Exercise details: Copy the records below exactly as they appear.

Dataset records:
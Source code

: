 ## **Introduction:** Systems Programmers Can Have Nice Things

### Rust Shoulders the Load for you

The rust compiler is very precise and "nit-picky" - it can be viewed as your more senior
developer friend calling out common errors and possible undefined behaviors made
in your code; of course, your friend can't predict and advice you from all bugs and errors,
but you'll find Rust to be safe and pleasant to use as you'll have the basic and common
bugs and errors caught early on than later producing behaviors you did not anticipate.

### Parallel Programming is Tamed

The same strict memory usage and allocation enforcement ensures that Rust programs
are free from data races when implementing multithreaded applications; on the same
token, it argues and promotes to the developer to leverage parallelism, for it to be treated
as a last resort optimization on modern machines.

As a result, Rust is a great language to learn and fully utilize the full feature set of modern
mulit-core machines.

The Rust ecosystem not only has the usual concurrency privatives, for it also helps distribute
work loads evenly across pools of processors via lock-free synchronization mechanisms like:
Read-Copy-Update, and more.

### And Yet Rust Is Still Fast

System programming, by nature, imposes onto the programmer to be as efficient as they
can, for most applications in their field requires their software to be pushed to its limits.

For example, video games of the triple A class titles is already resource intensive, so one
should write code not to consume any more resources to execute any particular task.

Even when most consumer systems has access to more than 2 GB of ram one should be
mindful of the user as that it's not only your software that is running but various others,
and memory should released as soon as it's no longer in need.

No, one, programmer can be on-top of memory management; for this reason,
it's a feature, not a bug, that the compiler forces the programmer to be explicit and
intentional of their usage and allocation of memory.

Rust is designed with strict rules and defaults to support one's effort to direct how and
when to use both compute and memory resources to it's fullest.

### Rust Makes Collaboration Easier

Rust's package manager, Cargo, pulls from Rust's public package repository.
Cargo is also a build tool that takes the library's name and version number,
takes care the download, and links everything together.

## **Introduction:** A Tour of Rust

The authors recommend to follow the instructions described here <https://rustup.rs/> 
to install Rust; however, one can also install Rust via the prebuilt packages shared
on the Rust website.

Answer space:
Source code

: ## **Introduction:** Systems Programmers Can Have Nice Things

### Rust Shoulders the Load for you

The rust compiler is very precise and "nit-picky" - it can be viewed as your more senior
developer friend calling out common errors and possible undefined behaviors made
in your code; of course, your friend can't predict and advice you from all bugs and errors,
but you'll find Rust to be safe and pleasant to use as you'll have the basic and common
bugs and errors caught early on than later producing behaviors you did not anticipate.

### Parallel Programming is Tamed

The same strict memory usage and allocation enforcement ensures that Rust programs
are free from data races when implementing multithreaded applications; on the same
token, it argues and promotes to the developer to leverage parallelism, for it to be treated
as a last resort optimization on modern machines.

As a result, Rust is a great language to learn and fully utilize the full feature set of modern
mulit-core machines.

The Rust ecosystem not only has the usual concurrency privatives, for it also helps distribute
work loads evenly across pools of processors via lock-free synchronization mechanisms like:
Read-Copy-Update, and more.

### And Yet Rust Is Still Fast

System programming, by nature, imposes onto the programmer to be as efficient as they
can, for most applications in their field requires their software to be pushed to its limits.

For example, video games of the triple A class titles is already resource intensive, so one
should write code not to consume any more resources to execute any particular task.

Even when most consumer systems has access to more than 2 GB of ram one should be
mindful of the user as that it's not only your software that is running but various others,
and memory should released as soon as it's no longer in need.

No, one, programmer can be on-top of memory management; for this reason,
it's a feature, not a bug, that the compiler forces the programmer to be explicit and
intentional of their usage and allocation of memory.

Rust is designed with strict rules and defaults to support one's effort to direct how and
when to use both compute and memory resources to it's fullest.

### Rust Makes Collaboration Easier

Rust's package manager, Cargo, pulls from Rust's public package repository.
Cargo is also a build tool that takes the library's name and version number,
takes care the download, and links everything together.

## **Introduction:** A Tour of Rust

The authors recommend to follow the instructions described here <https://rustup.rs/> 
to install Rust; however, one can also install Rust via the prebuilt packages shared
on the Rust website.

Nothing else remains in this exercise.